As of December 31, 2024, Surmodics reported $30.1 million in cash and investments, $5.0 million in outstanding borrowings on its revolving credit facility, and $25.0 million in outstanding borrowings on its term loan facility. Surmodics reported $7.9 million in cash provided by operating activities and $0.3 million in capital expenditures in the first quarter of fiscal 2025. In the first quarter of fiscal 2025, cash and investments decreased by $10.0 million, which consisted of the change in the combined balance of cash and cash equivalents and investments in available-for-sale securities from September 30, 2024 to December 31, 2024. Our first quarter of the fiscal year historically requires a higher use of cash to fund working capital needs, such as annual employee bonus payments and annual prepaid insurance premiums.

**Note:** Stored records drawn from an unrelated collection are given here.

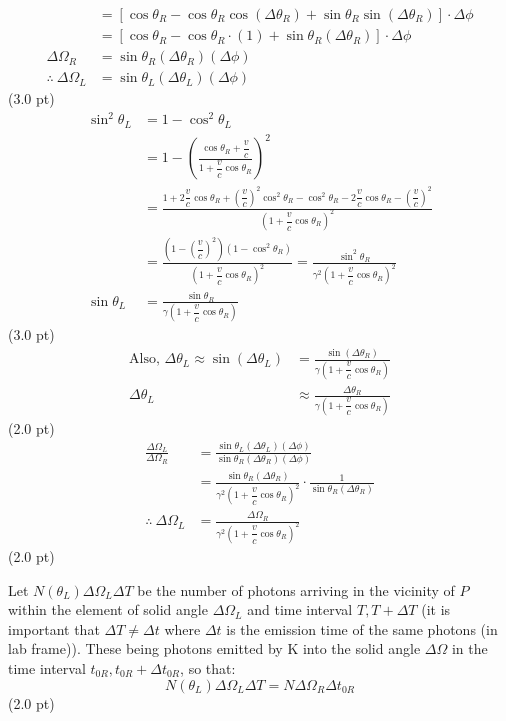 \begin{description}
\begin{align*}
    &= \left[\cos\theta_R - \cos\theta_R\cos(\Delta\theta_R)
       + \sin\theta_R\sin(\Delta\theta_R)\right]\cdot\Delta\phi\\
    &= \left[\cos\theta_R - \cos\theta_R\cdot(1)
       + \sin\theta_R(\Delta\theta_R)\right]\cdot\Delta\phi\\
    \Delta\Omega_R &= \sin\theta_R(\Delta\theta_R)(\Delta\phi)\\
    \therefore\ \Delta\Omega_L &= \sin\theta_L(\Delta\theta_L)(\Delta\phi)
  \end{align*}
  \hfill(3.0 pt)
  \begin{align*}
    \sin^2\theta_L &= 1 - \cos^2\theta_L\\
    &= 1 - \left(\frac{\cos\theta_R + \dfrac{v}{c}}
        {1 + \dfrac{v}{c}\cos\theta_R}\right)^2\\
    &= \frac{1 + 2\dfrac{v}{c}\cos\theta_R
        + \left(\dfrac{v}{c}\right)^2\cos^2\theta_R - \cos^2\theta_R
        - 2\dfrac{v}{c}\cos\theta_R - \left(\dfrac{v}{c}\right)^2}
        {\left(1 + \dfrac{v}{c}\cos\theta_R\right)^2}\\
    &= \frac{\left(1 - \left(\dfrac{v}{c}\right)^2\right)
        \left(1 - \cos^2\theta_R\right)}
        {\left(1 + \dfrac{v}{c}\cos\theta_R\right)^2}
     = \frac{\sin^2\theta_R}
        {\gamma^2\left(1 + \dfrac{v}{c}\cos\theta_R\right)^2}\\
    \sin\theta_L &= \frac{\sin\theta_R}
        {\gamma\left(1 + \dfrac{v}{c}\cos\theta_R\right)}
  \end{align*}
  \hfill(3.0 pt)
  \begin{align*}
    \text{Also, } \Delta\theta_L \approx \sin(\Delta\theta_L)
      &= \frac{\sin(\Delta\theta_R)}
         {\gamma\left(1 + \dfrac{v}{c}\cos\theta_R\right)}\\
    \Delta\theta_L &\approx \frac{\Delta\theta_R}
      {\gamma\left(1 + \dfrac{v}{c}\cos\theta_R\right)}
  \end{align*}
  \hfill(2.0 pt)
  \begin{align*}
    \frac{\Delta\Omega_L}{\Delta\Omega_R}
      &= \frac{\sin\theta_L(\Delta\theta_L)(\Delta\phi)}
              {\sin\theta_R(\Delta\theta_R)(\Delta\phi)}\\
      &= \frac{\sin\theta_R(\Delta\theta_R)}
              {\gamma^2\left(1 + \dfrac{v}{c}\cos\theta_R\right)^2}
         \cdot\frac{1}{\sin\theta_R(\Delta\theta_R)}\\
    \therefore\ \Delta\Omega_L
      &= \frac{\Delta\Omega_R}
              {\gamma^2\left(1 + \dfrac{v}{c}\cos\theta_R\right)^2}
  \end{align*}
  \hfill(2.0 pt)
\item[(e)] Let $N(\theta_L)\Delta\Omega_L\Delta T$ be the number of photons
  arriving in the vicinity of $P$ within the element of solid angle
  $\Delta\Omega_L$ and time interval $T, T + \Delta T$ (it is important that
  $\Delta T \neq \Delta t$ where $\Delta t$ is the emission time of the same
  photons (in lab frame)). These being photons emitted by K into the solid
  angle $\Delta\Omega$ in the time interval $t_{0R}, t_{0R} + \Delta t_{0R}$,
  so that:
  \[ N(\theta_L)\Delta\Omega_L\Delta T = N\Delta\Omega_R\Delta t_{0R} \]
  \hfill(2.0 pt)


\end{description}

Fiscal Year 2025 Financial Guidance

As previously communicated, Surmodics is not providing financial guidance for fiscal 2025 in light of the pending acquisition by GTCR.

Conference Call

Given the pending acquisition by GTCR, Surmodics will not be hosting a live webcast and conference call to discuss first quarter and fiscal 2025 financial results and accomplishments.

About the Pending Acquisition of Surmodics by GTCR

On May 29, 2024, Surmodics announced it had entered into a definitive agreement to be acquired by GTCR, a leading private equity firm with a long track record of investment expertise across healthcare and healthcare technology. Under the terms of the agreement, an affiliate of GTCR will acquire all outstanding shares of Surmodics (the “Merger”). Surmodics shareholders will receive $43.00 per share in cash, for a total equity valuation of approximately $627 million. The transaction will be financed through a combination of committed equity from funds affiliated with GTCR and committed debt financing. Upon completion of the transaction, Surmodics will be a privately held company and its common stock will no longer be listed on The Nasdaq Stock Exchange.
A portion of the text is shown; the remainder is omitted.